PERCOBAAN I

IMOBILISASI ENZIM SECARA PENYERAPAN FISIK

I. Tujuan Percobaan

Mempelajari cara imobilisasi enzim amilase secara penyerapan fisik

menggunakan bahan pengamobil limbah abu sekam padi dan karbon aktif.

II. Tinjauan Pustaka

Amobilisasi enzim adalah suatu proses di mana pergerakan molekul enzim

ditahan pada tempat tertentu dalam suatu ruang reaksi kima yang dikatalisnya.

Proses ini dapat dilakukan dengan cara mengikatkan molekul enzim tersebut pada

suatu bahan pendukung (matriks) tertentu melalui pengikatan kimia atau menahan

secara fisik dalam suatu rongga bahan pendukung. Hal ini dimungkinkan karena

molekul enzim yang struktural globular (tertier maupun kuartener) mempunyai

gugus hidrofilik yang mengarah keluar dari permukaan molekul enzim. Gugus

fungsi inilah yang berikatan dengan gugus fungsi bahan pendukung untuk

membentuk ikatan kovalen atau non kovalen (Firmansyah, 2012).

Imobilisasi secara penyerapan fisik termasuk salah satu teknik. Imobilisasi enzim

yang sangat sederhana. Bahan pengamobil dapat berupa bahan organik seperti

selulosa, kitin dan kitosan, karbon aktif, bahan anorganik seperti silica, batu

merah, pasir, silica gel atau abu sekam padi (Hartono, 2008).

Enzim amobil adalah enzim yang secara fisik ditempatkan di dalam suatu

daerah/ruang tertentu, sehingga dapat menahan aktivitas katalitiknya serta dapat

digunakan secara berulang-ulang dan kontinyu (Hartono, 2008).

Teknik pelaksanaannya dapat berlangsung dalam larutan yang dilanjutkan dengan

penyaringan vakum. Enzim yang diimobilisasi dapat berupa enzim bentuk padat

maupun enzim bentuk cair, baik kasar (enzim kasar) maupun enzim murni.

Imobilisasi secara penyerapan memungkinkan bahan pengamobilnya mencapai

kejenuhan. Hal ini dapat dimonitoring melalui analisis kadar protein cairan yang

melewati bahan pengamobil (Hartono, 2008).

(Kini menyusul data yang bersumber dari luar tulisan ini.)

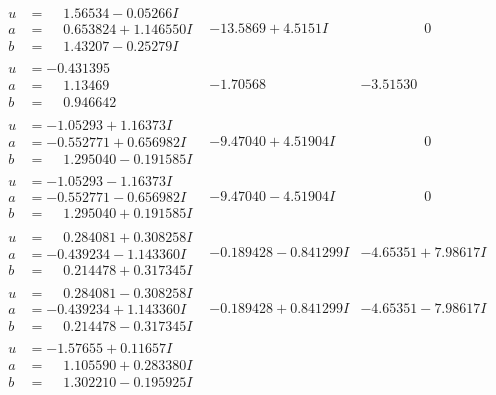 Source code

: \documentclass[1p]{elsarticle_modified}
\theoremstyle{definition}
\begin{document}
$$\begin{array}{c|c|c}
\begin{aligned}
u &= \phantom{-}1.56534 - 0.05266 I \\
a &= \phantom{-}0.653824 + 1.146550 I \\
b &= \phantom{-}1.43207 - 0.25279 I\end{aligned}
 & -13.5869 + 4.5151 I & \phantom{-0.000000 } 0 \\ \hline\begin{aligned}
u &= -0.431395\phantom{ +0.000000I} \\
a &= \phantom{-}1.13469\phantom{ +0.000000I} \\
b &= \phantom{-}0.946642\phantom{ +0.000000I}\end{aligned}
 & -1.70568\phantom{ +0.000000I} & -3.51530\phantom{ +0.000000I} \\ \hline\begin{aligned}
u &= -1.05293 + 1.16373 I \\
a &= -0.552771 + 0.656982 I \\
b &= \phantom{-}1.295040 - 0.191585 I\end{aligned}
 & -9.47040 + 4.51904 I & \phantom{-0.000000 } 0 \\ \hline\begin{aligned}
u &= -1.05293 - 1.16373 I \\
a &= -0.552771 - 0.656982 I \\
b &= \phantom{-}1.295040 + 0.191585 I\end{aligned}
 & -9.47040 - 4.51904 I & \phantom{-0.000000 } 0 \\ \hline\begin{aligned}
u &= \phantom{-}0.284081 + 0.308258 I \\
a &= -0.439234 - 1.143360 I \\
b &= \phantom{-}0.214478 + 0.317345 I\end{aligned}
 & -0.189428 - 0.841299 I & -4.65351 + 7.98617 I \\ \hline\begin{aligned}
u &= \phantom{-}0.284081 - 0.308258 I \\
a &= -0.439234 + 1.143360 I \\
b &= \phantom{-}0.214478 - 0.317345 I\end{aligned}
 & -0.189428 + 0.841299 I & -4.65351 - 7.98617 I \\ \hline\begin{aligned}
u &= -1.57655 + 0.11657 I \\
a &= \phantom{-}1.105590 + 0.283380 I \\
b &= \phantom{-}1.302210 - 0.195925 I\end{aligned}

\end{array}$$
\end{document}
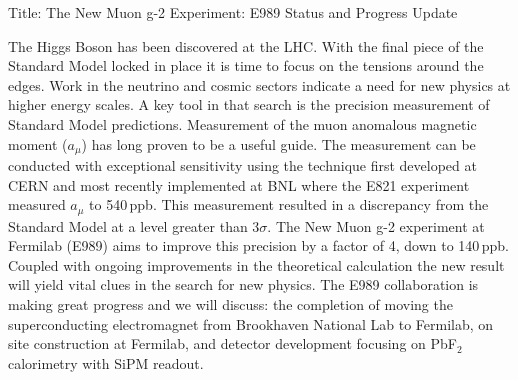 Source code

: Title: The New Muon g-2 Experiment: E989 Status and Progress Update

The Higgs Boson has been discovered at the LHC. With the final piece of the Standard Model locked in place it is time to focus on the tensions around the edges. Work in the neutrino and cosmic sectors indicate a need for new physics at higher energy scales. A key tool in that search is the precision measurement of Standard Model predictions. Measurement of the muon anomalous magnetic moment ($a_{\mu}$) has long proven to be a useful guide. The measurement can be conducted with exceptional sensitivity using the technique first developed at CERN and most recently implemented at BNL where the E821 experiment measured $a_{\mu}$ to 540$\,$ppb. This measurement resulted in a discrepancy from the Standard Model at a level greater than 3$\sigma$. The New Muon g-2 experiment at Fermilab (E989) aims to improve this precision by a factor of 4, down to 140$\,$ppb. Coupled with ongoing improvements in the theoretical calculation the new result will yield vital clues in the search for new physics. 
The E989 collaboration is making great progress and we will discuss: the completion of moving the superconducting electromagnet from Brookhaven National Lab to Fermilab, on site construction at Fermilab, and detector development focusing on PbF$_{2}$ calorimetry with SiPM readout.
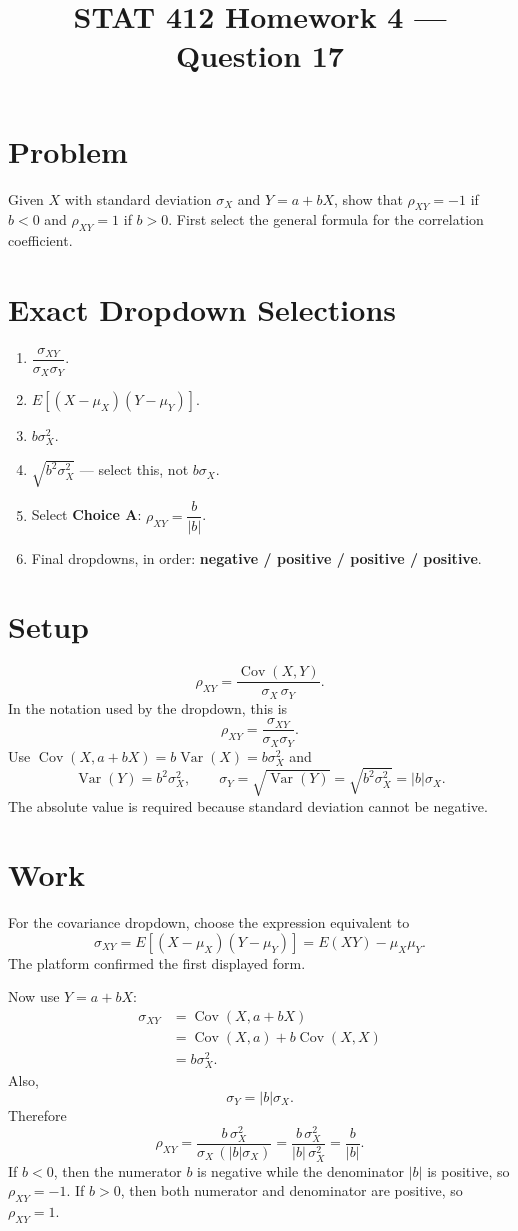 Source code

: \documentclass[11pt]{article}
\title{STAT 412 Homework 4 --- Question 17}
\author{}
\date{}
\begin{document}
\maketitle

\section*{Problem}
Given $X$ with standard deviation $\sigma_X$ and $Y=a+bX$, show that
$\rho_{XY}=-1$ if $b<0$ and $\rho_{XY}=1$ if $b>0$. First select the general
formula for the correlation coefficient.

\section*{Exact Dropdown Selections}
\begin{enumerate}
\item $\dfrac{\sigma_{XY}}{\sigma_X\sigma_Y}$.
\item $E[(X-\mu_X)(Y-\mu_Y)]$.
\item $b\sigma_X^2$.
\item $\sqrt{b^2\sigma_X^2}$ --- select this, not $b\sigma_X$.
\item Select \textbf{Choice A}:
$\rho_{XY}=\dfrac{b}{|b|}$.
\item Final dropdowns, in order:
\textbf{negative / positive / positive / positive}.
\end{enumerate}

\section*{Setup}
\[
\rho_{XY}=\frac{\operatorname{Cov}(X,Y)}{\sigma_X\,\sigma_Y}.
\]
In the notation used by the dropdown, this is
\[
\rho_{XY}=\frac{\sigma_{XY}}{\sigma_X\sigma_Y}.
\]
Use $\operatorname{Cov}(X,a+bX)=b\operatorname{Var}(X)=b\sigma_X^2$ and
\[
\operatorname{Var}(Y)=b^2\sigma_X^2,\qquad
\sigma_Y=\sqrt{\operatorname{Var}(Y)}
=\sqrt{b^2\sigma_X^2}=|b|\sigma_X.
\]
The absolute value is required because standard deviation cannot be negative.

\section*{Work}
For the covariance dropdown, choose the expression equivalent to
\[
\sigma_{XY}=E[(X-\mu_X)(Y-\mu_Y)]
=E(XY)-\mu_X\mu_Y.
\]
The platform confirmed the first displayed form.

Now use $Y=a+bX$:
\[
\begin{aligned}
\sigma_{XY}
&=\operatorname{Cov}(X,a+bX)\\
&=\operatorname{Cov}(X,a)+b\operatorname{Cov}(X,X)\\
&=b\sigma_X^2.
\end{aligned}
\]
Also,
\[
\sigma_Y=|b|\sigma_X.
\]
Therefore
\[
\rho_{XY}=\frac{b\,\sigma_X^2}{\sigma_X\,(|b|\sigma_X)}
=\frac{b\,\sigma_X^2}{|b|\,\sigma_X^2}=\frac{b}{|b|}.
\]
If $b<0$, then the numerator $b$ is negative while the denominator $|b|$ is
positive, so $\rho_{XY}=-1$. If $b>0$, then both numerator and denominator are
positive, so $\rho_{XY}=1$.
\end{document}
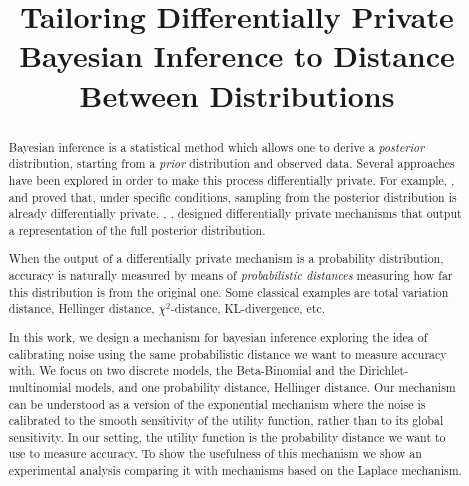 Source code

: \documentclass{article}
\begin{document}
\title{Tailoring Differentially Private Bayesian Inference to Distance Between Distributions}



\begin{abstract} Bayesian inference is a statistical method which
allows one to derive a \emph{posterior} distribution,
starting from a \emph{prior} distribution and observed data. Several
approaches have been explored in order to make this process differentially
private. For example, \cite{dimitrakakis2014robust}, and
\cite{wang2015privacy} proved that, under specific conditions, sampling from
the posterior distribution is already differentially private. \cite{zhang2016differential}, \cite{foulds2016theory},
designed differentially private mechanisms that output a
representation of the full posterior distribution. 

When the output of a differentially private mechanism is a probability
distribution, accuracy is naturally measured by means of
\emph{probabilistic distances} measuring how far this distribution is
from the original one. Some classical examples are total variation distance,
Hellinger distance, $\chi^2$-distance, KL-divergence, etc.

In this work, we design a mechanism for
bayesian inference exploring the idea of calibrating noise using the
same probabilistic distance we want to measure accuracy with. 
We focus on two discrete models, the Beta-Binomial and the
Dirichlet-multinomial models, and one probability distance, Hellinger distance. 
Our mechanism can be understood as a version of  the exponential mechanism
where the noise is calibrated to the smooth sensitivity of the
utility function, rather than to its global sensitivity. In our
setting, the utility function is the probability distance we want to
use to measure accuracy. To show the usefulness of this mechanism we
show an experimental analysis comparing it with mechanisms based on
the Laplace mechanism.
\end{abstract}

\maketitle
\end{document}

Salah satu kelebihan enzim amobil adalah dapat digunakan secara kontinu atau

dapat digunakan secara berulang. Penggunaan berulang tersebut akan berakibat

terhadap penurunan aktivitas yang disebabkan karena terlepasnya enzim dari

permukaan karier untuk imobilisasi cara penyerapan fisik. Aktivitas enzim pada

sekian kali penggunaan dibagi dengan aktivitas enzim awal dinyatakan sebagai

retensi aktivitas (Hartono, 2008).

Sekam padi dapat digunakan untuk biomassa yang dapat digunakan untuk

berbagai hal seperti bahan baku industri, pakan ternak dan energi atau bahan bakar

ataupun sebagai adsorpsi pada logam-logam berat. Sekam tersusun dari jaringan

serat-serat selulosa yang mengandung banyak silika dalam bentuk serabut-serabut

yang sangat keras. Pada keadaan normal, sekam berperan penting melindungi biji

beras dari kerusakan yang disebabkan oleh serangan jamur, dapat mencegah

reaksi ketengikan karena dapat melindungi lapisan tipis yang kaya minyak

terhadap kerusakan mekanis selama pemanenan, penggilingan dan pengangkutan

(Anonim. 2011).

Karbon aktif adalah karbon yang di proses sedemikian rupa sehingga pori–porinya

terbuka, dan dengan demikian akan mempunyai daya serap yang tinggi. Karbon

aktif merupakkan karbon yang bebas serta memiliki permukaan dalam (internal

surface), sehingga mempunyai daya serap yang baik. Keaktifan daya menyerap

dari karbon aktif ini tergantung dari jumlah senyawa karbonnya yang berkisar

antara 85 % sampai 95% karbon bebas. Karbon aktif yang berwarna hitam, tidak

berbau, tidak terasa dan mempunyai daya serap yang jauh lebih besar

dibandingkan dengan kabon aktif yang belum menjalani proses aktivasi, serta

mempunyai permukaan yang luas, yaitu memiliki luas antara 300 sampai 2000

m/gram. Karbon aktif ini mempunyai dua bentuk sesuai ukuran butirannya, yaitu

karbon aktif bubuk dan karbon aktif granular (butiran). Karbon aktif bubuk

ukuran diameter butirannya kurang dari atau sama dengan 325 mesh. Sedangkan

karbon aktif granular ukuran diameter butirannya lebih besar dari 325 mesh (M.T.

Sembiring dan T Sarma Sinaga, 2003)

Adsorpsi fisika didasarkan pada gaya Van Der Waals, dan dapat terjadi pada

permukaan yang polar dan non polar. Adsorpsi juga mungkin terjadi dengan

mekanisme pertukaran ion. Permukaan padatan dapat mengadsorpsi ion-ion dari

larutan dengan mekanisme pertukaran ion. Oleh karena itu, ion pada gugus

senyawa permukaan padatan adsorbennya dapat bertukar tempat dengan ion-ion

adsorbat. Mekanisme pertukaran ini merupakan penggabungan dari mekanisme

kemisorpsi dan fisisorpsi, karena adsorpsi jenis ini akan mengikat ion-ion yang

diadsorpsi dengan ikatan secara kimia, tetapi ikatan ini mudah dilepaskan kembali

untuk dapat terjadinya pertukaran ion ( Indah, 2010 ).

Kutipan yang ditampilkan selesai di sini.